Please copy, exactly as written, the span from the first line below to the line that contains "dans l'ordre inverse.", including both, and skip the pictures.

** Dataset entries follows **

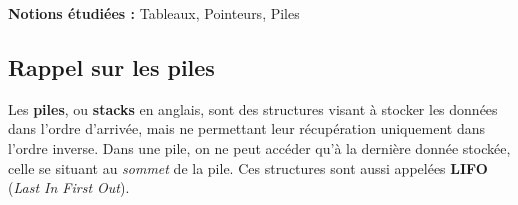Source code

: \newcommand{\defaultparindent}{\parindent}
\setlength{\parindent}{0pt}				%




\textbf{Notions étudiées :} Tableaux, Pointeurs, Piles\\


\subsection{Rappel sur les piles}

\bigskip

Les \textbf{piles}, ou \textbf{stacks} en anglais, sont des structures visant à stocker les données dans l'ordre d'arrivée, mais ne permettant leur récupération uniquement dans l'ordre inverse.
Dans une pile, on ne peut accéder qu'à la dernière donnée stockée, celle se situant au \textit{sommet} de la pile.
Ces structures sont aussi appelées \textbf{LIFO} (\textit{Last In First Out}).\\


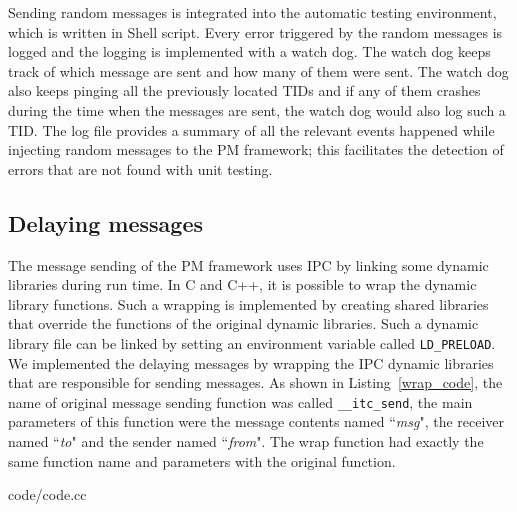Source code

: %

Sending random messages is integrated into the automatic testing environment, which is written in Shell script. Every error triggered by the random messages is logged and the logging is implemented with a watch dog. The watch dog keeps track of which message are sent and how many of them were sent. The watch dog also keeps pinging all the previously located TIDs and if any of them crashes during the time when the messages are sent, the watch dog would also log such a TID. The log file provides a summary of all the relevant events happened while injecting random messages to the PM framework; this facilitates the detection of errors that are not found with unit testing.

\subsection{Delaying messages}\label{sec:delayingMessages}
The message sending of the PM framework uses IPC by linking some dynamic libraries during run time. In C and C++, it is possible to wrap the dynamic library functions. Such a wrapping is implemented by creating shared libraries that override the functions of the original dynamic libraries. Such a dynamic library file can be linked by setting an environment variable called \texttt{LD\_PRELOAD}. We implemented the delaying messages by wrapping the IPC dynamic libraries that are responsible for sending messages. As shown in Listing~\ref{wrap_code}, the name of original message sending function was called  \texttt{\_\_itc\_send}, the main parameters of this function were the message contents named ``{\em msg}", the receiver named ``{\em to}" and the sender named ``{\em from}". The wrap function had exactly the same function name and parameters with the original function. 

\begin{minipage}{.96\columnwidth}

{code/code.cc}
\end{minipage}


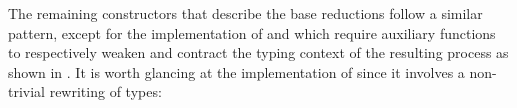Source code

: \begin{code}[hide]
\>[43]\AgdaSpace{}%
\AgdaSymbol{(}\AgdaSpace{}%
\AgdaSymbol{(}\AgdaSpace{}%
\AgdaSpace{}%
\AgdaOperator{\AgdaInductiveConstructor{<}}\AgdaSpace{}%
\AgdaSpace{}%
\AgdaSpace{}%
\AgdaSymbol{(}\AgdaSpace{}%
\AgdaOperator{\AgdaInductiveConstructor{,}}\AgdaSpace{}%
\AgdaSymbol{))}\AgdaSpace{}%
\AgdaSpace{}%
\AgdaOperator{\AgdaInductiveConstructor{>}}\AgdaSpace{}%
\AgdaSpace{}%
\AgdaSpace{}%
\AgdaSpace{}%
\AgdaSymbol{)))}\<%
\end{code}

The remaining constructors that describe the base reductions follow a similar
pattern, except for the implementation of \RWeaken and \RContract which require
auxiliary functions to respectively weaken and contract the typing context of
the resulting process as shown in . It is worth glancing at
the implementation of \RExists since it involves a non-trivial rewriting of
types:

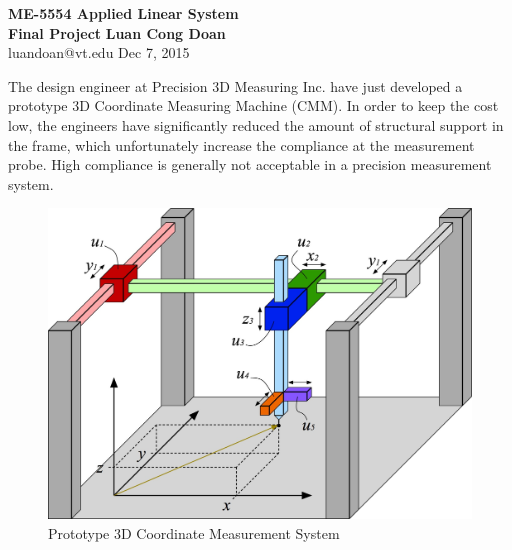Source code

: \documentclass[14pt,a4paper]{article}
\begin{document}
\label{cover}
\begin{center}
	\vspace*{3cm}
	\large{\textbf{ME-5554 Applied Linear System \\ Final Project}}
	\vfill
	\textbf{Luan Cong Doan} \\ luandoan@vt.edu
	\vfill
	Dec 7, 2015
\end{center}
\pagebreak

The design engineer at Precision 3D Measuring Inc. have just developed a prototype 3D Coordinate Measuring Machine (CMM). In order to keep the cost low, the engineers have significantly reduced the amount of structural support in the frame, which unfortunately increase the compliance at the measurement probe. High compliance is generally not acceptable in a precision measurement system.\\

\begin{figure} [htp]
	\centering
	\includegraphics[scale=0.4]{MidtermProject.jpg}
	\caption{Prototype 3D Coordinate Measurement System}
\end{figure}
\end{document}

** End of Dataset entries **

» **Exercise result**:
Source code

: \newcommand{\defaultparindent}{\parindent}
\setlength{\parindent}{0pt}				%




\textbf{Notions étudiées :} Tableaux, Pointeurs, Piles\\


\subsection{Rappel sur les piles}

\bigskip

Les \textbf{piles}, ou \textbf{stacks} en anglais, sont des structures visant à stocker les données dans l'ordre d'arrivée, mais ne permettant leur récupération uniquement dans l'ordre inverse.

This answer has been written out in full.